Find out to how to ‘walk on water’ in Italy

9 June 2016 • Written by Sophia Heath

While being on a superyacht allows you to interact with water and sometimes even fly above it even the best superyacht toys don’t allow you to walk on it. However, a new art instillation in Italy will give visitors the chance to walk three kilometres across Lake Iseo.

The installation opens on June 18 Picture courtesy of The Floating Piers/Facebook.com

“The Floating Piers” is the work of Bulgarian artist Christo who has created a walkway between the mainland a pair of islands in the lake. The artist describes the sensation of walking on the platform as the same as “walking on the back of a whale”.

“For the first time, for 16 days, they will walk on the water,” Christo said of the residents of Monte Isolo, which is normally only accessible by boat.

The artist’s team have been working since November assembling and anchoring 220,000 floating poly-ethylene cubes to create the undulating path. The 190 anchors used to secure the path were moved into place by hot air balloons.

The entire project cost 15 million Euro Picture courtesy of The Floating Piers/Facebook.com

The project is now awaiting the final touch — adding yellow fabric that changes colour from red to gold in response to shifting light and humidity level.
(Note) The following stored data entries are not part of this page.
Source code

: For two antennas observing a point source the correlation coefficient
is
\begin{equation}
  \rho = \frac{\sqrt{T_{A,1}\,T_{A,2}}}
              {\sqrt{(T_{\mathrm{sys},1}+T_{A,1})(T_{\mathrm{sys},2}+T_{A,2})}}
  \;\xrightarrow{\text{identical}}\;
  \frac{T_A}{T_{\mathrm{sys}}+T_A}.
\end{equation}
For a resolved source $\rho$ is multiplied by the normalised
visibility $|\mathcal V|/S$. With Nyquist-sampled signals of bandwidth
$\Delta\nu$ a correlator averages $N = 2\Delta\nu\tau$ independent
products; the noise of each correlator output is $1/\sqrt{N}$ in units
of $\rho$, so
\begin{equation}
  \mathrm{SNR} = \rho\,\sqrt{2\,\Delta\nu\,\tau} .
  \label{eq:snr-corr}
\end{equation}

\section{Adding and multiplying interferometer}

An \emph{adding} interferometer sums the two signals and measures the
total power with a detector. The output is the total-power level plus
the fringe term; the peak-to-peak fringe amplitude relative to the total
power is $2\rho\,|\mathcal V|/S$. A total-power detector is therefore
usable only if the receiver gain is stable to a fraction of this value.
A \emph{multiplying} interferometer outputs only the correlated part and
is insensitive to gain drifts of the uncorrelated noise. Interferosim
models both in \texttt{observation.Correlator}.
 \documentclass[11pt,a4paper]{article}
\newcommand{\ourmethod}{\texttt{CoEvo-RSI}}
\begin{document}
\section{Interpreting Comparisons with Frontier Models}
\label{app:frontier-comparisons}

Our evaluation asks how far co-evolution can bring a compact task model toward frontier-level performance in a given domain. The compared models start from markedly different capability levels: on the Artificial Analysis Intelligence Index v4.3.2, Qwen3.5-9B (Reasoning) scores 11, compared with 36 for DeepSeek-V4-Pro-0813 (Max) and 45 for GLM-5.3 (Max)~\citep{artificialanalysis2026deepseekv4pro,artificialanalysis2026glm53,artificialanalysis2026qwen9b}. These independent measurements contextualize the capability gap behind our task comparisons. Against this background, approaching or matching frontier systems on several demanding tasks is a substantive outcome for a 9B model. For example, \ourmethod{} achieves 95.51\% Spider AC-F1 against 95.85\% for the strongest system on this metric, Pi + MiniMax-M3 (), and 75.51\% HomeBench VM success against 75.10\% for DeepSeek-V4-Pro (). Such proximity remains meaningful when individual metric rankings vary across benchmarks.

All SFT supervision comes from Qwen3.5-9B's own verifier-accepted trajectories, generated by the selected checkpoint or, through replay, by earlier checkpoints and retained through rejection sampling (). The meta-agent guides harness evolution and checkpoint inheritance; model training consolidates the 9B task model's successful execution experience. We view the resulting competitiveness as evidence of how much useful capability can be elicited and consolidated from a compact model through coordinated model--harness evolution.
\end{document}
The instillation will open next week (June 18) and 150 volunteers, including lifeguards, will be posted on piers and boats to ensure the safety of visitors.

Entrance to the spectacle is free and the entire cost of the 15 million euro project has been financed by 80-year-old Christo.

"The project is done for ourselves,” he added. “And if other people like it, it's almost a bonus, very much like a painter who (has) huge big canvases they like to fill it with colour. You don't fill the canvas with colour to please Mr. Smith, Mr. Jones, you fill it with colour because you like to have the joy to see this colour.”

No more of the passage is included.